Modern classical and avant garde concert music of the 20th and 21st centuries forms the primary focus of this blog. It is hoped that through the discussions a picture will emerge of modern music, its heritage, and what it means for us.
Monday, June 11, 2018
Mussorgsky-Gorchakov, Pictures at an Exhibition, Prokofiev, Cinderella, Fort Worth Symphony Orchestra, Miguel Harth-Bedoya
I was carrying on last week about the descriptive Modernist works that caught my ear in the first important leg of my listening life. To that list I most certainly could add the two works contained on a new live performance release as played by Miguel Harth-Bedoya and the Fort Worth Symphony Orchestra. Namely Mussorgsky's Pictures at an Exhibition (here in the somewhat rarely performed 1955 orchestration by Sergei Gorchakov) and Prokofiev's Cinderella (FWSO ((Live))), the latter for this recording-performance in a selection of 13 movements from the original ballet score.
To call Mussorgsky a Modernist is of course not strictly factual. After all he wrote "Pictures" in 1874 and was not at all a typical practitioner of such things as modernity. By other measures he was enormously influential as a lineal forebear to later Russian modernist masters like Stravinsky and Prokofiev. So the juxtaposition of Mussorgsky's "Pictures" and Prokofiev's "Cinderella" seems very appropriate and stylistically nearly synonymous.
So then to the Mussorgsky. The Ravel orchestration of "Pictures" that has come down to us is brilliant and seemingly has defined for good and all our idea of what the orchestral version should sound like. It of course bears the stamp of Ravel's impressionist palette, which gives certain movements great color. The Sergei Gorchakov has the disadvantage as coming along at a time (1955) when most no longer thought of other orchestrational possibilities. Nonetheless this alternate orchestration gives us a fresh look at what can be done. There is generally something rather more Russian to be heard here, less colorful but more dramatic. Perhaps it is more rough-hewn, heavier, closer to the Mussorgsky solo piano version. "The Great Gate of Kiev" and the "Introduction-Promenade" thematics seem more elemental and rousing. Some of the character study movements seem harder edged, thicker, more pressing in their immediacy. The performance has much to recommend it. Harth-Bedoya and the Ft. Worth musicians put their heart and soul into it.

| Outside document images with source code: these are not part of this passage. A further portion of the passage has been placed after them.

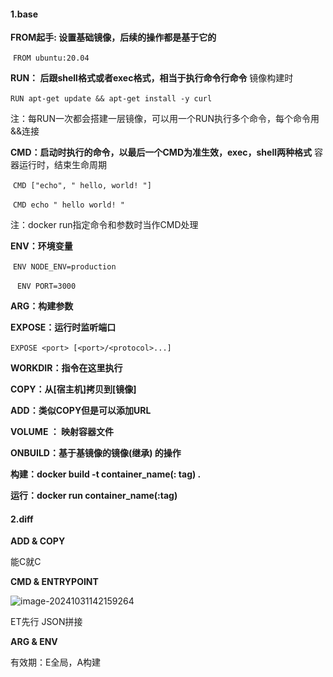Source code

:#### 1.base

**FROM起手: 设置基础镜像，后续的操作都是基于它的**

​	`FROM ubuntu:20.04`



**RUN： 后跟shell格式或者exec格式，相当于执行命令行命令** 镜像构建时

​	`RUN apt-get update && apt-get install -y curl`

注：每RUN一次都会搭建一层镜像，可以用一个RUN执行多个命令，每个命令用&&连接



**CMD：启动时执行的命令，以最后一个CMD为准生效，exec，shell两种格式** 容器运行时，结束生命周期

​	`CMD ["echo", " hello, world! "]`

​	`CMD echo " hello world! " `

注：docker run指定命令和参数时当作CMD处理



**ENV：环境变量**

​	`ENV NODE_ENV=production`

​	` ENV PORT=3000` 



**ARG：构建参数** 



**EXPOSE：运行时监听端口**

​	`EXPOSE <port> [<port>/<protocol>...]`



**WORKDIR：指令在这里执行**



**COPY：从[宿主机]拷贝到[镜像]**



**ADD：类似COPY但是可以添加URL**



**VOLUME ： 映射容器文件**



**ONBUILD：基于基镜像的镜像(继承) 的操作**



**构建：docker build -t container_name(: tag) .**

**运行：docker run container_name(:tag)**

#### 2.diff

**ADD & COPY**

能C就C

**CMD & ENTRYPOINT**

![image-20241031142159264](C:\Users\49071\AppData\Roaming\Typora\typora-user-images\image-20241031142159264.png)

ET先行 JSON拼接

**ARG & ENV**

有效期：E全局，A构建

There is the kind of extra oomph one can get in a live performance and it is a very good thing.
Turning to the Prokofiev and its post WWII 1945 mood alternating elation, fatefulness and really some remaining clouds of gloom, the music is as memorable as anything Prokofiev wrote. The clock-midnight theme is as evocative and Modernist as anything Prokofiev ever did. There is beauty in the bluster of some of it, a sad hopelessness in some of the romantic themes, or that is how I feel the music in this time of my life. Harth-Bedoya has wisely avoided the several suites Prokofiev put together from the original score, and instead chosen thirteen numbers from the full score.
In my own personal view it is hard to top the complete ballet as done by Gennady Rozhdestvensky, USSR Radio & TV Symphony Orchestra, but then that runs several hours. For a 40-minute encapsulation this version is hard to beat. There is plenty of scampering energy to the gallops; there is passion and a feeling of potential doom to the midnight music, and there is passion to be heard in the romantic movements.
I cannot imagine readers here who do not know either of these works. If there are any this is a good place to hear the works, with the proviso that "Pictures" is not in the version the world is used to hearing. Yet that should not stop you. Those who know both works intimately would benefit from this program because the Ft. Worth outfit seem filled with joy, enthusiasm and energy in their performances and the sum is different enough that you will no doubt gain something nice in the hearing. This one is a nice surprise! I recommend it.